*** Opening DATA SUPPLIED ***

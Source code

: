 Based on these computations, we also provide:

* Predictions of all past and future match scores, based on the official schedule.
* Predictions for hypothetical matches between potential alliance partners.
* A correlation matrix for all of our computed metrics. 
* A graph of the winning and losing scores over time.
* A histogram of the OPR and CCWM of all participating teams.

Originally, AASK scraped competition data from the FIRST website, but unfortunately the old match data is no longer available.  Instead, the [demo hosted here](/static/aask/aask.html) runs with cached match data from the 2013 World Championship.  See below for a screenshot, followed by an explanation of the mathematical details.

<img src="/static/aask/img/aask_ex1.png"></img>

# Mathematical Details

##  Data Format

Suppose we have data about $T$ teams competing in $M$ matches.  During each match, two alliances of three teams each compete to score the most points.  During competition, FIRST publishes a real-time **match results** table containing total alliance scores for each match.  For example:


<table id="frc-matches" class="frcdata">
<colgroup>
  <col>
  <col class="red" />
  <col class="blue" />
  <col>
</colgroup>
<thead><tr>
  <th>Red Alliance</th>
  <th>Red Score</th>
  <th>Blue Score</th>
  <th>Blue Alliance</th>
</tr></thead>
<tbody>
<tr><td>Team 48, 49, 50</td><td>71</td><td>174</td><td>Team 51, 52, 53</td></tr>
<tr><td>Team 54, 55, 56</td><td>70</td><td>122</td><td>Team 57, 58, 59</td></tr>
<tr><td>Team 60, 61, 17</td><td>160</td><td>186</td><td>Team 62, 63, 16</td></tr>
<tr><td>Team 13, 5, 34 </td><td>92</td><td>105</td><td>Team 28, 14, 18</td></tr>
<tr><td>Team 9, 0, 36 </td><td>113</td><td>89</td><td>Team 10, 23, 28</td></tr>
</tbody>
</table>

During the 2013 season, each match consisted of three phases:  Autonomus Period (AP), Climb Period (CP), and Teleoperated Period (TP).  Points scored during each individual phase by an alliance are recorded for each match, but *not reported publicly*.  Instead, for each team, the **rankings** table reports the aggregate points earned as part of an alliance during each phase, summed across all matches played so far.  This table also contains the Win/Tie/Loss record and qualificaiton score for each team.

*** Closing DATA SUPPLIED ***

» THE TASK: In the listing above, count every line that holds "During". Give only the number.

» WORKED SOLUTION: 2